(Data entries):
===

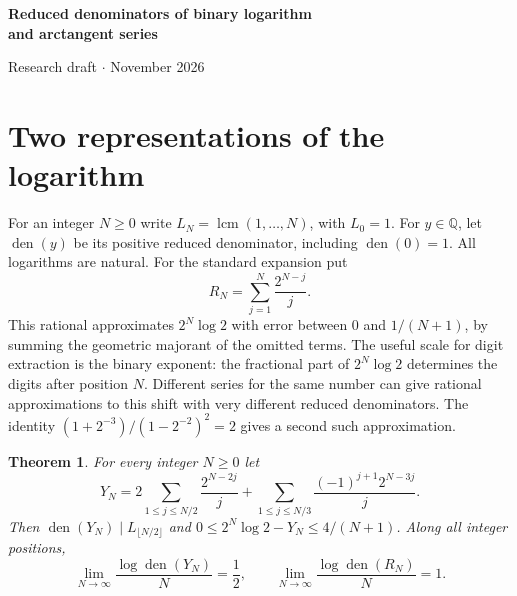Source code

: \documentclass[11pt]{article}
\newtheorem{theorem}{Theorem}[section]
\DeclareMathOperator{\den}{den}
\DeclareMathOperator{\lcm}{lcm}
\newcommand{\Q}{\mathbb Q}
\begin{document}
\begin{center}
{\LARGE\bfseries Reduced denominators of binary logarithm\\[2pt] and arctangent series\par}
\vspace{6pt}
{\small Research draft \enspace$\cdot$ November 2026}
\end{center}
\begin{abstract}
Truncating the Taylor series for $\log 2$ at binary exponent $N$ and multiplying by
$2^N$ gives a rational whose reduced denominator has logarithm $N+o(N)$.
A representation using the two arguments $1-2^{-2}$ and $1+2^{-3}$ reduces this
to $N/2+o(N)$. We determine the rate for every finite integer combination of
dyadic logarithms with nonzero sum. Bang's primitive divisor theorem gives the
minimum rate and all cases of equality for representations of a nonzero integer
multiple of $\log 2$. Integral corrections bound common denominators for approximations valid over a linear number of further shifts. For one 64-bit block of $\log 2$, residues of the numerators force at least 18 digit changes when only selected prime factors of the modulus are retained. We also obtain reduced-denominator rate $2/3$ for specified binary series for $\arctan(1/2)$ and $\pi$.
\end{abstract}

\section{Two representations of the logarithm}
For an integer $N\ge0$ write $L_N=\lcm(1,\ldots,N)$, with $L_0=1$.
For $y\in\Q$, let $\den(y)$ be its positive reduced denominator, including
$\den(0)=1$. All logarithms are natural. For the standard expansion put
\[
 R_N=\sum_{j=1}^N\frac{2^{N-j}}{j}.
\]
This rational approximates $2^N\log 2$ with error between $0$ and $1/(N+1)$,
by summing the geometric majorant of the omitted terms. The useful scale for digit extraction is the binary exponent: the fractional part of $2^N\log 2$ determines the digits after position $N$. Different series for the same number can give rational approximations to this shift with very different reduced denominators. The identity $(1+2^{-3})/(1-2^{-2})^2=2$ gives a second such approximation.

\begin{theorem}\label{th:half}
For every integer $N\ge0$ let
\[
 Y_N=2\sum_{1\le j\le N/2}\frac{2^{N-2j}}j+
       \sum_{1\le j\le N/3}\frac{(-1)^{j+1}2^{N-3j}}j .
\]
Then $\den(Y_N)\mid L_{\lfloor N/2\rfloor}$ and
$0\le 2^N\log 2-Y_N\le4/(N+1)$. Along all integer positions,
\[
 \lim_{N\to\infty}\frac{\log\den(Y_N)}N=\frac12,\qquad
 \lim_{N\to\infty}\frac{\log\den(R_N)}N=1 .
\]
\end{theorem}
\end{document}
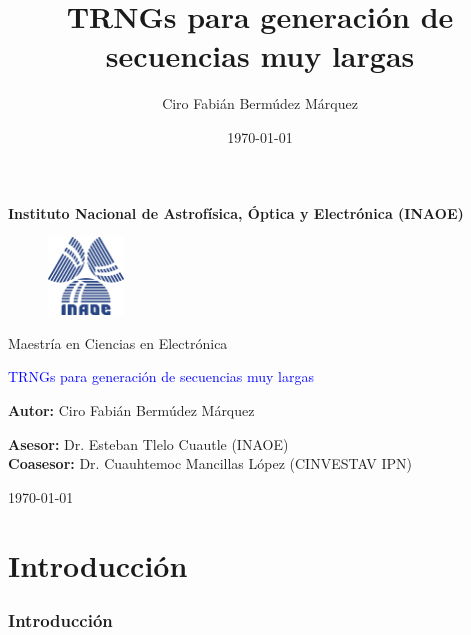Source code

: \documentclass[10pt]{beamer}
\author{Ciro Fabián Bermúdez Márquez}
\title{TRNGs para generación de secuencias muy largas}
\institute{Instituto Nacional de Astrofísica, Óptica y Electrónica}
\date{\today}
\begin{document}
\begin{frame}[plain]
    \selectfont
	\begin{center}
		\textbf{Instituto Nacional de Astrofísica, Óptica y Electrónica (INAOE)}
	\end{center}
	
	\begin{figure}[hbtp]
		\centering
		\includegraphics[width = 2cm]{Inaoe} 
	\end{figure}
	
	\begin{center}
		Maestría en Ciencias en Electrónica
	\end{center}
					
	\begin{center}
		\begin{Large}
		\textcolor{blue}{TRNGs para generación de secuencias muy largas}
		\end{Large}
	\end{center}
	
	\begin{center}
		\textbf{Autor:} Ciro Fabián Bermúdez Márquez
	\end{center}
	
	\begin{flushleft}
		\textbf{Asesor:} Dr. Esteban Tlelo Cuautle (INAOE)\\
	    \textbf{Coasesor:} Dr. Cuauhtemoc Mancillas López (CINVESTAV IPN)
	\end{flushleft}
	
	\begin{flushright}
	    \today
	\end{flushright}
\end{frame}

\begin{frame}
    \tableofcontents
\end{frame}

\section{Introducción}


\begin{frame}
    \frametitle{Introducción}
    \begin{block}{}
        \justifying
	\end{block}
\end{frame}
\end{document}
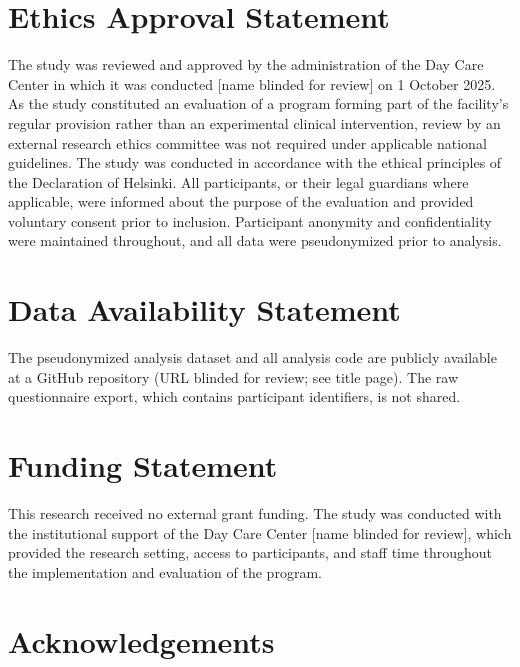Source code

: \documentclass[12pt,a4paper]{article}
\begin{document}
\section*{Ethics Approval Statement}
The study was reviewed and approved by the administration of the Day Care Center in which it was conducted [name blinded for review] on 1 October 2025. As the study constituted an evaluation of a program forming part of the facility's regular provision rather than an experimental clinical intervention, review by an external research ethics committee was not required under applicable national guidelines. The study was conducted in accordance with the ethical principles of the Declaration of Helsinki. All participants, or their legal guardians where applicable, were informed about the purpose of the evaluation and provided voluntary consent prior to inclusion. Participant anonymity and confidentiality were maintained throughout, and all data were pseudonymized prior to analysis.

\section*{Data Availability Statement}
The pseudonymized analysis dataset and all analysis code are publicly available at a GitHub repository (URL blinded for review; see title page). The raw questionnaire export, which contains participant identifiers, is not shared.

\section*{Funding Statement}
This research received no external grant funding. The study was conducted with
the institutional support of the Day Care Center [name blinded for review],
which provided the research setting, access to participants, and staff time
throughout the implementation and evaluation of the program.

\section*{Acknowledgements}

\printbibliography
\end{document}
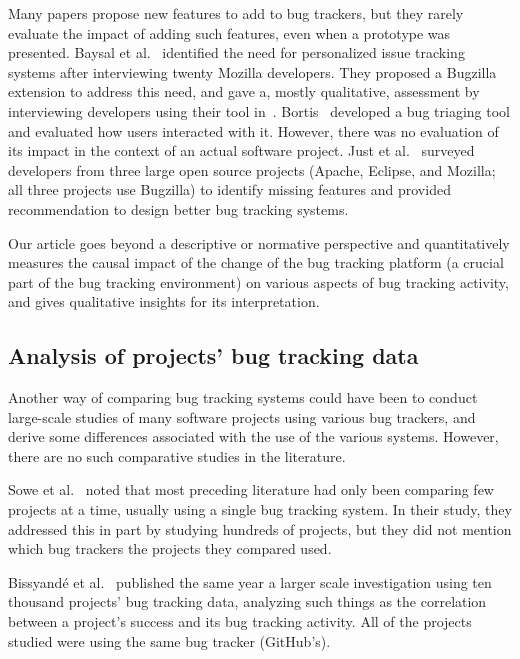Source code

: \documentclass[conference]{IEEEtran}
\begin{document}
Many papers propose new features to add to bug trackers, but they rarely evaluate the impact of adding such features, even when a prototype was presented.
Baysal et al.~\cite{baysal2013situational} identified the need for personalized issue tracking systems after interviewing twenty Mozilla developers. They proposed a Bugzilla extension to address this need, and gave a, mostly qualitative, assessment by interviewing developers using their tool in~\cite{baysal2014no}.
Bortis~\cite{bortis2016porchlight} developed a bug triaging tool and evaluated how users interacted with it. However, there was no evaluation of its impact in the context of an actual software project.
Just et al.~\cite{just2008towards} surveyed developers from three large open source projects (Apache, Eclipse, and Mozilla; all three projects use Bugzilla) to identify missing features and provided recommendation to design better bug tracking systems.

Our article goes beyond a descriptive or normative perspective and quantitatively measures the causal impact of the change of the bug tracking platform (a crucial part of the bug tracking environment) on various aspects of bug tracking activity, and gives qualitative insights for its interpretation.

\subsection{Analysis of projects' bug tracking data}

Another way of comparing bug tracking systems could have been to conduct large-scale studies of many software projects using various bug trackers, and derive some differences associated with the use of the various systems. However, there are no such comparative studies in the literature.

Sowe et al.~\cite{sowe2013multi} noted that most preceding literature had only been comparing few projects at a time, usually using a single bug tracking system. In their study, they addressed this in part by studying hundreds of projects, but they did not mention which bug trackers the projects they compared used.

Bissyand\'e et al.~\cite{bissyande2013got} published the same year a larger scale investigation using ten thousand projects' bug tracking data, analyzing such things as the correlation between a project's success and its bug tracking activity. All of the projects studied were using the same bug tracker (GitHub's).
\end{document}
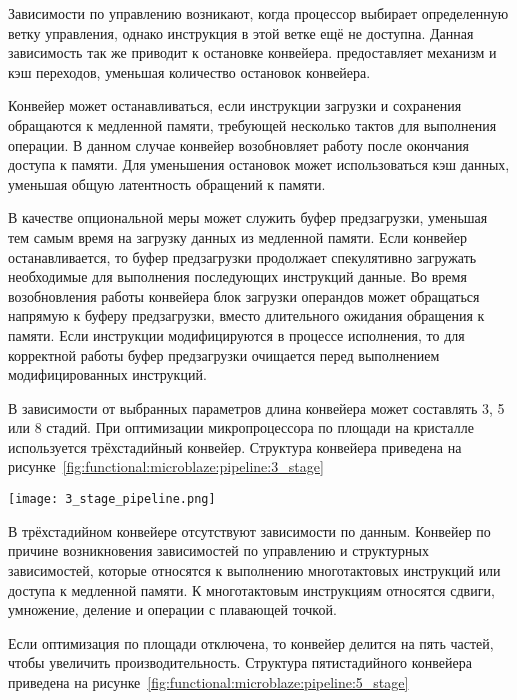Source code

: Зависимости по управлению возникают, когда процессор выбирает определенную ветку управления, однако инструкция
в этой ветке ещё не доступна. Данная зависимость так же приводит к остановке конвейера.  предоставляет
механизм  и кэш переходов, уменьшая количество остановок конвейера.

Конвейер может останавливаться, если инструкции загрузки и сохранения обращаются к медленной памяти, требующей
несколько тактов для выполнения операции. В данном случае конвейер возобновляет работу после окончания доступа к
памяти. Для уменьшения остановок может использоваться кэш данных, уменьшая общую латентность обращений к памяти.

В качестве опциональной меры может служить буфер предзагрузки, уменьшая тем самым время на загрузку данных из
медленной памяти. Если конвейер останавливается, то буфер предзагрузки продолжает спекулятивно загружать необходимые
для выполнения последующих инструкций данные. Во время возобновления работы конвейера блок загрузки операндов может
обращаться напрямую к буферу предзагрузки, вместо длительного ожидания обращения к памяти. Если инструкции модифицируются
в процессе исполнения, то для корректной работы буфер предзагрузки очищается перед выполнением модифицированных инструкций.

В зависимости от выбранных параметров длина конвейера может составлять 3, 5 или 8 стадий.
При оптимизации микропроцессора по площади на кристалле используется трёхстадийный конвейер. Структура конвейера
приведена на рисунке~\ref{fig:functional:microblaze:pipeline:3_stage}

\begin{center}
  \centering
  \texttt{[image: 3\_stage\_pipeline.png]}
  \label{fig:functional:microblaze:pipeline:3_stage}
\end{center}

В трёхстадийном конвейере отсутствуют зависимости по данным. Конвейер по причине возникновения
зависимостей по управлению и структурных зависимостей, которые относятся к выполнению многотактовых
инструкций или доступа к медленной памяти. К многотактовым инструкциям относятся сдвиги, умножение,
деление и операции с плавающей точкой.

Если оптимизация по площади отключена, то конвейер делится на пять частей, чтобы увеличить
производительность.
Структура пятистадийного конвейера приведена на рисунке~\ref{fig:functional:microblaze:pipeline:5_stage}

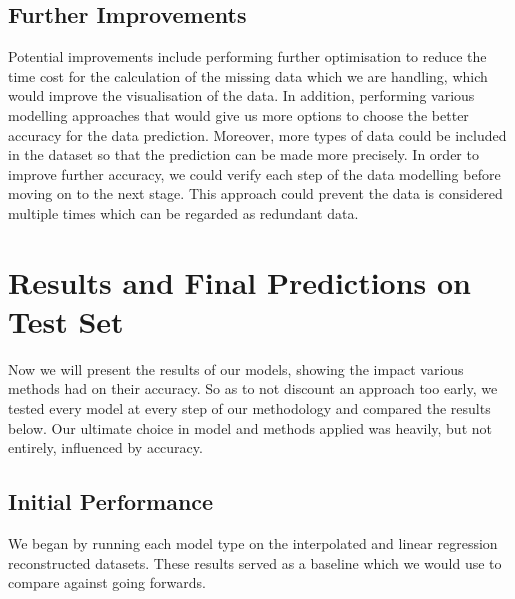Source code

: \documentclass[8pt]{article}
\begin{document}
\subsection{Further Improvements}
Potential improvements include performing further optimisation to reduce the time cost for the calculation of the missing data which we are handling, which would improve the visualisation of the data. In addition, performing various modelling approaches that would give us more options to choose the better accuracy for the data prediction.
Moreover, more types of data could be included in the dataset so that the prediction can be made more precisely. In order to improve further accuracy, we could verify each step of the data modelling before moving on to the next stage. This approach could prevent the data is considered multiple times which can be regarded as redundant data.

\section{Results and Final Predictions on Test Set}
Now we will present the results of our models, showing the impact various methods had on their accuracy.
So as to not discount an approach too early, we tested every model at every step of our methodology and compared the results below.
Our ultimate choice in model and methods applied was heavily, but not entirely, influenced by accuracy.

\subsection{Initial Performance}
We began by running each model type on the interpolated and linear regression reconstructed datasets. These results served as a baseline which we would use to compare against going forwards.
\end{document}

===

(Work instruction): Search the data for "TRNGs". Copy every line that has it.

(Reply to the exercise):
\title{TRNGs para generación de secuencias muy largas}
		\textcolor{blue}{TRNGs para generación de secuencias muy largas}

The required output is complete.